Attorney Robert Pepin, the public defender for defendant Shannon Conley, speaks with members of the media following Conley's sentencing hearing, at the U.S. Federal Courthouse, in Denver, Friday Jan. 23, 2015. Shannon Conley, a 19-year-old suburban Denver woman, was sentenced to four years in prison for trying to help the so-called Islamic State militant group in Syria, under a plea deal that requires her to help authorities find others with the same intentions. (AP

A US court on Friday jailed a Colorado teenager intercepted by the FBI when she attempted to join her fiance to fight in Syria.

Shannon Conley, 19, will serve four years in prison for providing and attempting to provide material support and resources to IS fighters and other groups including Al-Qaeda, the US justice department said.

Conley, who struck a plea bargain with prosecutors, had expressed a desire to wage violent jihad after meeting a man on the Internet who claimed to be an active member of IS in Syria.

The duo got engaged and worked together to have Conley travel to Syria to join her new fiance.

Before going, Conley trained to be able to fight and even joined the US Army Explorers (USAE) to be learn about military tactics and firearms. She also had first-aid training.

FBI special agents met her several times to persuade her not to carry out her plans to travel overseas to fight but she refused to listen and was arrested when she attempted to board a flight to Turkey from Denver on April 8.

A search of Conley's home revealed books and articles about terrorist groups.

"The defendant in this case got lucky," said US Attorney John Walsh.
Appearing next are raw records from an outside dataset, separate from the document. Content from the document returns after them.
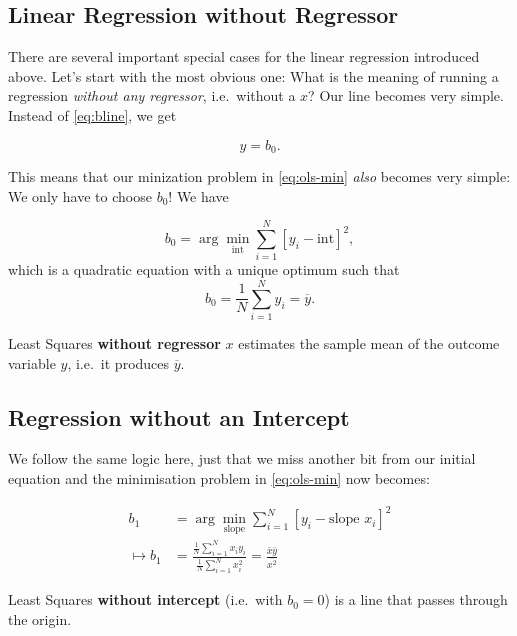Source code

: \documentclass[]{book}
\newenvironment{tip}{\begin{tcolorbox}[colback=green!5!white,colframe=green]}{\end{tcolorbox}}
\begin{document}
\subsection{Linear Regression without
Regressor}\label{linear-regression-without-regressor}

There are several important special cases for the linear regression
introduced above. Let's start with the most obvious one: What is the
meaning of running a regression \emph{without any regressor},
i.e.~without a \(x\)? Our line becomes very simple. Instead of
\eqref{eq:bline}, we get

\begin{equation}
y = b_0. \label{eq:b0line}
\end{equation}

This means that our minization problem in \eqref{eq:ols-min} \emph{also}
becomes very simple: We only have to choose \(b_0\)! We have

\[
b_0 = \arg\min_{\text{int}} \sum_{i=1}^N \left[y_i - \text{int}\right]^2,
\] which is a quadratic equation with a unique optimum such that \[
b_0 = \frac{1}{N} \sum_{i=1}^N y_i = \overline{y}.
\]

\begin{tip}
Least Squares \textbf{without regressor} \(x\) estimates the sample mean
of the outcome variable \(y\), i.e.~it produces \(\overline{y}\).
\end{tip}

\subsection{Regression without an
Intercept}\label{regression-without-an-intercept}

We follow the same logic here, just that we miss another bit from our
initial equation and the minimisation problem in \eqref{eq:ols-min} now
becomes:

\begin{align}
b_1 &= \arg\min_{\text{slope}} \sum_{i=1}^N \left[y_i - \text{slope } x_i \right]^2\\
\mapsto b_1 &= \frac{\frac{1}{N}\sum_{i=1}^N x_i y_i}{\frac{1}{N}\sum_{i=1}^N x_i^2} = \frac{\bar{x} \bar{y}}{\overline{x^2}} \label{eq:b1line}
\end{align}

\begin{tip}
Least Squares \textbf{without intercept} (i.e.~with \(b_0=0\)) is a line
that passes through the origin.
\end{tip}
\end{document}

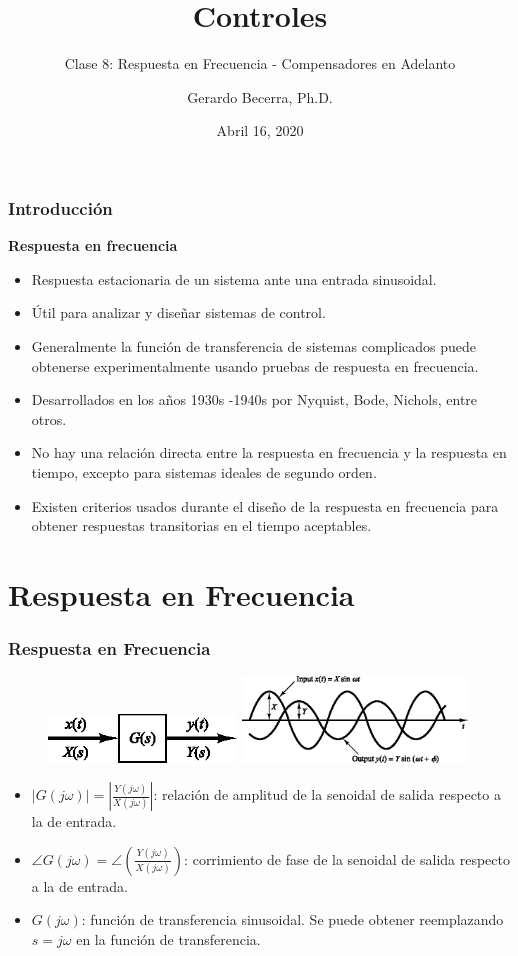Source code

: \documentclass[aspectratio=169]{beamer}
\title{Controles}
\subtitle{\small Clase 8: Respuesta en Frecuencia - Compensadores en Adelanto}
\author{Gerardo Becerra, Ph.D.}
\institute{Pontificia Universidad Javeriana\\ Departamento de Electrónica}
\date{Abril 16, 2020}
\theoremstyle{definition}
\theoremstyle{plain}
\theoremstyle{remark}
\begin{document}
\frame{\titlepage}	

\begin{frame}[<+->]\frametitle{Introducción}
\textbf{Respuesta en frecuencia}
\begin{itemize}
	\item Respuesta estacionaria de un sistema ante una entrada sinusoidal.
	\item Útil para analizar y diseñar sistemas de control.
	\item Generalmente la función de transferencia de sistemas complicados puede obtenerse experimentalmente usando pruebas de respuesta en frecuencia.
	\item Desarrollados en los años 1930s -1940s por Nyquist, Bode, Nichols, entre otros.
	\item No hay una relación directa entre la respuesta en frecuencia y la respuesta en tiempo, excepto para sistemas ideales de segundo orden.
	\item Existen criterios usados durante el diseño de la respuesta en frecuencia para obtener respuestas transitorias en el tiempo aceptables.
\end{itemize}
\end{frame}

\section{Respuesta en Frecuencia}
\begin{frame}[<+->]\frametitle{Respuesta en Frecuencia}
	\begin{figure}
		\includegraphics[width=5cm]{images/SLIT.eps}
		\hspace*{10mm}
		\includegraphics[width=6cm]{images/inputOutputSignals.eps}
	\end{figure}
	\pause
	\begin{itemize}
		\item $\left| G(j\omega) \right| = \left| \frac{Y(j\omega)}{X(j\omega)} \right|$: relación de amplitud de la senoidal de salida respecto a la de entrada.
		\item $\angle G(j\omega) = \angle \left(\frac{Y(j\omega)}{X(j\omega)} \right)$: corrimiento de fase de la senoidal de salida respecto a la de entrada.
		\item $G(j\omega)$: función de transferencia sinusoidal. Se puede obtener reemplazando $s = j\omega$ en la función de transferencia.
	\end{itemize}
\end{frame}
\end{document}

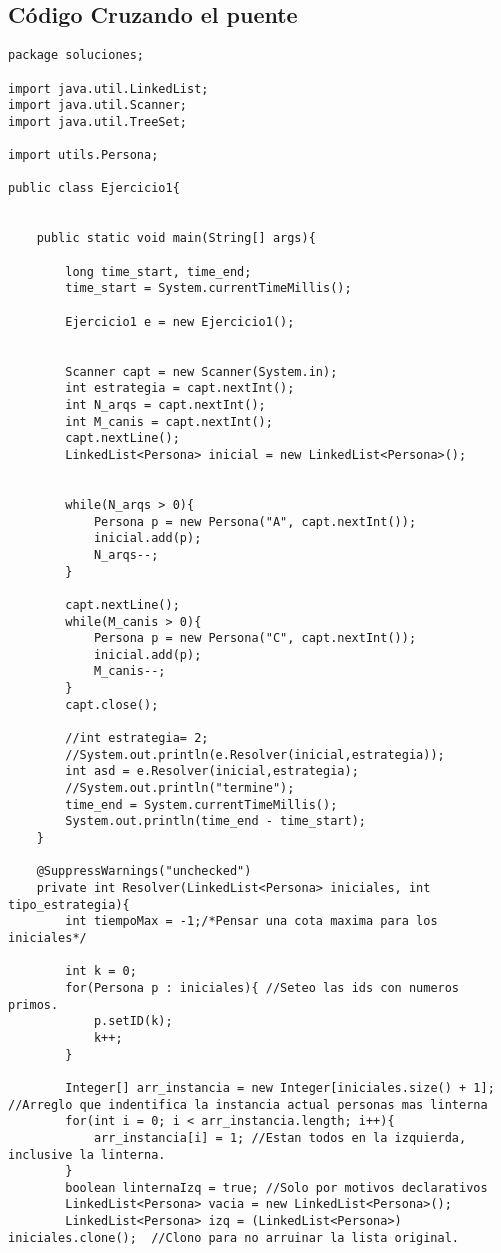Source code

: \subsection{C\'odigo Cruzando el puente}
	\begin{lstlisting}
package soluciones;

import java.util.LinkedList;
import java.util.Scanner;
import java.util.TreeSet;

import utils.Persona;

public class Ejercicio1{


	public static void main(String[] args){
		
		long time_start, time_end;
		time_start = System.currentTimeMillis();
		
		Ejercicio1 e = new Ejercicio1();
        
        
		Scanner capt = new Scanner(System.in);
        int estrategia = capt.nextInt();
        int N_arqs = capt.nextInt();
        int M_canis = capt.nextInt();
        capt.nextLine();
        LinkedList<Persona> inicial = new LinkedList<Persona>();
       
        
        while(N_arqs > 0){
        	Persona p = new Persona("A", capt.nextInt());
        	inicial.add(p);
        	N_arqs--;
        }

        capt.nextLine();
        while(M_canis > 0){
        	Persona p = new Persona("C", capt.nextInt());
        	inicial.add(p);
        	M_canis--;
        }
        capt.close();

        //int estrategia= 2;
        //System.out.println(e.Resolver(inicial,estrategia));
        int asd = e.Resolver(inicial,estrategia);
        //System.out.println("termine");
		time_end = System.currentTimeMillis();
		System.out.println(time_end - time_start);
	}
	
	@SuppressWarnings("unchecked")
	private int Resolver(LinkedList<Persona> iniciales, int tipo_estrategia){
		int tiempoMax = -1;/*Pensar una cota maxima para los iniciales*/

		int k = 0;
		for(Persona p : iniciales){	//Seteo las ids con numeros primos.
			p.setID(k);
			k++;					
		}
		
		Integer[] arr_instancia = new Integer[iniciales.size() + 1]; //Arreglo que indentifica la instancia actual personas mas linterna
		for(int i = 0; i < arr_instancia.length; i++){
			arr_instancia[i] = 1; //Estan todos en la izquierda, inclusive la linterna.
		}
		boolean linternaIzq = true;	//Solo por motivos declarativos
		LinkedList<Persona> vacia = new LinkedList<Persona>();
		LinkedList<Persona> izq = (LinkedList<Persona>) iniciales.clone();	//Clono para no arruinar la lista original.
		

\end{lstlisting}

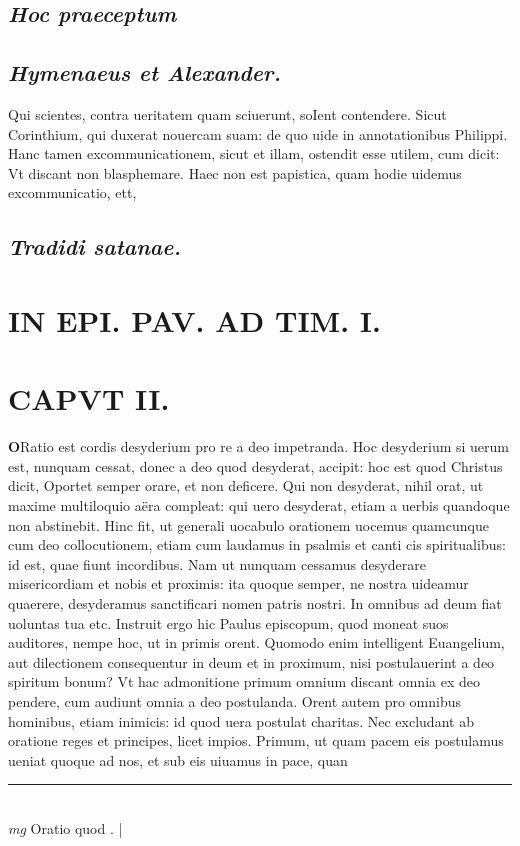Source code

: \documentclass{article}
\begin{document}
\begin{pages}
\subsection*{\textit{Hoc praeceptum }}
{}
\subsection*{\textit{Hymenaeus et Alexander. }}\pstart Qui scientes, contra ueritatem quam sciuerunt, soIent contendere.  \pend\pstart Sicut Corinthium, qui duxerat nouercam suam: de quo uide in annotationibus Philippi. Hanc tamen excommunicationem, sicut et illam, ostendit esse utilem, cum dicit: Vt discant non blasphemare. Haec non est papistica, quam hodie uidemus excommunicatio, ett,  \pend
{}
{}
\subsection*{\textit{Tradidi satanae. }}
\section*{IN EPI. PAV. AD TIM. I. }
\marginpar{[ p.83 ]}
\endnumbering\beginnumbering\section{CAPVT II.}\pstart \huge\textbf{O}\normalsize Ratio est cordis desyderium pro re a deo impetranda. Hoc desyderium si uerum est, nunquam cessat, donec a deo quod desyderat, accipit: hoc est quod Christus dicit, Oportet semper orare, et non deficere. Qui non desyderat, nihil orat, ut maxime multiloquio aëra compleat: qui uero desyderat, etiam a uerbis quandoque  non abstinebit. Hinc fit, ut generali uocabulo orationem uocemus quamcunque  cum deo collocutionem, etiam cum laudamus in psalmis et canti cis spiritualibus: id est, quae fiunt incordibus. Nam ut nunquam cessamus desyderare misericordiam et nobis et proximis: ita quoque  semper, ne nostra uideamur quaerere, desyderamus sanctificari nomen patris nostri. In omnibus ad deum fiat uoluntas tua etc. Instruit ergo hic Paulus episcopum, quod moneat suos auditores, nempe hoc, ut in primis orent. Quomodo enim intelligent Euangelium, aut dilectionem consequentur in deum et in proximum, nisi postulauerint a deo spiritum bonum? Vt hac admonitione primum omnium discant omnia ex deo pendere, cum audiunt omnia a deo postulanda. Orent autem pro omnibus hominibus, etiam inimicis: id quod uera postulat charitas. Nec excludant ab oratione reges et principes, licet impios. Primum, ut quam pacem eis postulamus ueniat quoque  ad nos, et sub eis uiuamus in pace, quan\pend
\vspace{0.5cm}\noindent
\vspace{0.2cm}\rule{1cm}{0.2pt}\\ 
\hspace{0.2cm}\textit{mg}
\footnotesize Oratio quod . 
\normalsize| 

\end{pages}
\end{document}
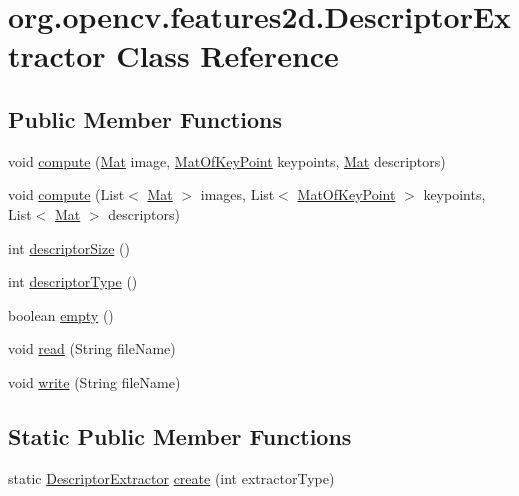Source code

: \hypertarget{classorg_1_1opencv_1_1features2d_1_1_descriptor_extractor}{}\section{org.\+opencv.\+features2d.\+Descriptor\+Extractor Class Reference}
\label{classorg_1_1opencv_1_1features2d_1_1_descriptor_extractor}
\subsection*{Public Member Functions}
\begin{DoxyCompactItemize}
\item 
void \mbox{\hyperlink{classorg_1_1opencv_1_1features2d_1_1_descriptor_extractor_afed8df31872201e6e6e001a1e8be8df9}{compute}} (\mbox{\hyperlink{classorg_1_1opencv_1_1core_1_1_mat}{Mat}} image, \mbox{\hyperlink{classorg_1_1opencv_1_1core_1_1_mat_of_key_point}{Mat\+Of\+Key\+Point}} keypoints, \mbox{\hyperlink{classorg_1_1opencv_1_1core_1_1_mat}{Mat}} descriptors)
\item 
void \mbox{\hyperlink{classorg_1_1opencv_1_1features2d_1_1_descriptor_extractor_a9c1fad7c9e6052255289777b5a41bebe}{compute}} (List$<$ \mbox{\hyperlink{classorg_1_1opencv_1_1core_1_1_mat}{Mat}} $>$ images, List$<$ \mbox{\hyperlink{classorg_1_1opencv_1_1core_1_1_mat_of_key_point}{Mat\+Of\+Key\+Point}} $>$ keypoints, List$<$ \mbox{\hyperlink{classorg_1_1opencv_1_1core_1_1_mat}{Mat}} $>$ descriptors)
\item 
int \mbox{\hyperlink{classorg_1_1opencv_1_1features2d_1_1_descriptor_extractor_ace3eea1d18bd6aa3a14f2190c9e78d0b}{descriptor\+Size}} ()
\item 
int \mbox{\hyperlink{classorg_1_1opencv_1_1features2d_1_1_descriptor_extractor_a2aa67b3b66dd6b31944d1e490affe945}{descriptor\+Type}} ()
\item 
boolean \mbox{\hyperlink{classorg_1_1opencv_1_1features2d_1_1_descriptor_extractor_a0a1f0fe44bf8a7abb3d4ad8ec43de78d}{empty}} ()
\item 
void \mbox{\hyperlink{classorg_1_1opencv_1_1features2d_1_1_descriptor_extractor_ac82ce2557d69fefff8baed09d1a7abe8}{read}} (String file\+Name)
\item 
void \mbox{\hyperlink{classorg_1_1opencv_1_1features2d_1_1_descriptor_extractor_a7471115609875fd874fbf896309cab7d}{write}} (String file\+Name)
\end{DoxyCompactItemize}
\subsection*{Static Public Member Functions}
\begin{DoxyCompactItemize}
\item 
static \mbox{\hyperlink{classorg_1_1opencv_1_1features2d_1_1_descriptor_extractor}{Descriptor\+Extractor}} \mbox{\hyperlink{classorg_1_1opencv_1_1features2d_1_1_descriptor_extractor_a07e4b587ceb856176699c4947611b5f6}{create}} (int extractor\+Type)
\end{DoxyCompactItemize}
"The FBI arrested her after determining that she had been radicalized and planned to travel to Syria to support the brutal foreign terrorist organizations operating there.

"Had she succeeded in her plan to get to Syria, she would likely have been brutalized, killed or sent back to the United States to commit other crimes."

After prison, Conley will have three years on supervised release, followed by 100 hours community service.